Look for the word "secret" in the entries below, then copy every line that has it.

---------- Information supplied ----------

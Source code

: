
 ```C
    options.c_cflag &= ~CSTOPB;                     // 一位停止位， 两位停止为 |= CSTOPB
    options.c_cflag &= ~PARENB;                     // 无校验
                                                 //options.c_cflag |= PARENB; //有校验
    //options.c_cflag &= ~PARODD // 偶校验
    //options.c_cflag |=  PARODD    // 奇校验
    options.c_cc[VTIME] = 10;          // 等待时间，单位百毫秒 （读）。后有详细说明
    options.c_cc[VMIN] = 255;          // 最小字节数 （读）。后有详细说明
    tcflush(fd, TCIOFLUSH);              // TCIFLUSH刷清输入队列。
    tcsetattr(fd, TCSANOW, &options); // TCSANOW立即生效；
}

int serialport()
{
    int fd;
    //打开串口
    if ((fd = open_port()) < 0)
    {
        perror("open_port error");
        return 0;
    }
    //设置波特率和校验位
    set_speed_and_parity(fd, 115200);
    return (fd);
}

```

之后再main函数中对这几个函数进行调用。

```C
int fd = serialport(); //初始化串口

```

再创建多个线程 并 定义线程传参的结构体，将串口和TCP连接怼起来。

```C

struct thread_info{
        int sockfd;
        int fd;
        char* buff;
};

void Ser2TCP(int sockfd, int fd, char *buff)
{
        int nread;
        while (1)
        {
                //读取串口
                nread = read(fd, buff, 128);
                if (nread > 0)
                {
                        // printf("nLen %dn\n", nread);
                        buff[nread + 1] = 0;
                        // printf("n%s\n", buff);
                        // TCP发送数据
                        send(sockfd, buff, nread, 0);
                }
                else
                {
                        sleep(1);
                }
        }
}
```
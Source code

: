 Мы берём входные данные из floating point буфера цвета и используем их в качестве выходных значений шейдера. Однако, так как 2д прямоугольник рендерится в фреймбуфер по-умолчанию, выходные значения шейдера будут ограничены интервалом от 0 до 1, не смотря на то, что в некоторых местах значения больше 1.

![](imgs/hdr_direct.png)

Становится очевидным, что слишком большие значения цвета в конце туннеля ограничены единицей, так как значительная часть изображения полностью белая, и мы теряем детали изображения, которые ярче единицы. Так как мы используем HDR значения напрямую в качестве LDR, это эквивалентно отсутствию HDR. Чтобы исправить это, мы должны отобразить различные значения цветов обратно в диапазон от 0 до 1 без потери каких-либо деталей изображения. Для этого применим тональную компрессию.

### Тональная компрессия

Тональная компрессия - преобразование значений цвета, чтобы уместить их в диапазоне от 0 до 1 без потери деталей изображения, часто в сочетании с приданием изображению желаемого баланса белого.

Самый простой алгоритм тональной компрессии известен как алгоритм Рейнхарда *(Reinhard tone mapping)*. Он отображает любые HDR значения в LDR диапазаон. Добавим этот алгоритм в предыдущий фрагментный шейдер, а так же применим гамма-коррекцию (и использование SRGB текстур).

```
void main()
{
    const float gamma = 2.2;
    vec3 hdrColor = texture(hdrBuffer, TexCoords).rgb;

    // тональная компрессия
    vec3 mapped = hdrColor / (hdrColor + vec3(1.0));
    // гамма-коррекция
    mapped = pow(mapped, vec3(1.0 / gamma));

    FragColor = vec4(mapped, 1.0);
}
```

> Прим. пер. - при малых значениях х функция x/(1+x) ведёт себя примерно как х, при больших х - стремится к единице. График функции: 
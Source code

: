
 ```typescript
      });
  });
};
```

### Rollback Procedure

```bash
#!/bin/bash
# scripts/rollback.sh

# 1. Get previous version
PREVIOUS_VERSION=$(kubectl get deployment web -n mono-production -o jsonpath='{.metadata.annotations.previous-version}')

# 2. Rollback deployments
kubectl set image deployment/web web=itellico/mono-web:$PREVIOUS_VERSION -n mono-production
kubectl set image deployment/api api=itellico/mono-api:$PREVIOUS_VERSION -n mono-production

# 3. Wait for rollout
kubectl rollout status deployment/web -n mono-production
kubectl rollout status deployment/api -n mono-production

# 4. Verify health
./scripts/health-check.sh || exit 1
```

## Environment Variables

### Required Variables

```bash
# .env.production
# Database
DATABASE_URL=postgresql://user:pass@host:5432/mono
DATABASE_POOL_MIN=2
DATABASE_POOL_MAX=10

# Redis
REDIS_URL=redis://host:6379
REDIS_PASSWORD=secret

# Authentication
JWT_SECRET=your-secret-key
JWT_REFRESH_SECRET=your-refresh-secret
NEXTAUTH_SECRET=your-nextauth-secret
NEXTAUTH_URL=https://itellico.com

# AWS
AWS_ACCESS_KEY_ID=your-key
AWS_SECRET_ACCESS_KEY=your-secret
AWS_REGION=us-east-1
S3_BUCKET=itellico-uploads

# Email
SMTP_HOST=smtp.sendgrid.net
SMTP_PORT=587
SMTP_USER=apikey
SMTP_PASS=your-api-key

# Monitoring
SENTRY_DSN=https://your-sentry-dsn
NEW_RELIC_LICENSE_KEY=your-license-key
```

----------

The answer >>
REDIS_PASSWORD=secret
JWT_SECRET=your-secret-key
JWT_REFRESH_SECRET=your-refresh-secret
NEXTAUTH_SECRET=your-nextauth-secret
AWS_SECRET_ACCESS_KEY=your-secret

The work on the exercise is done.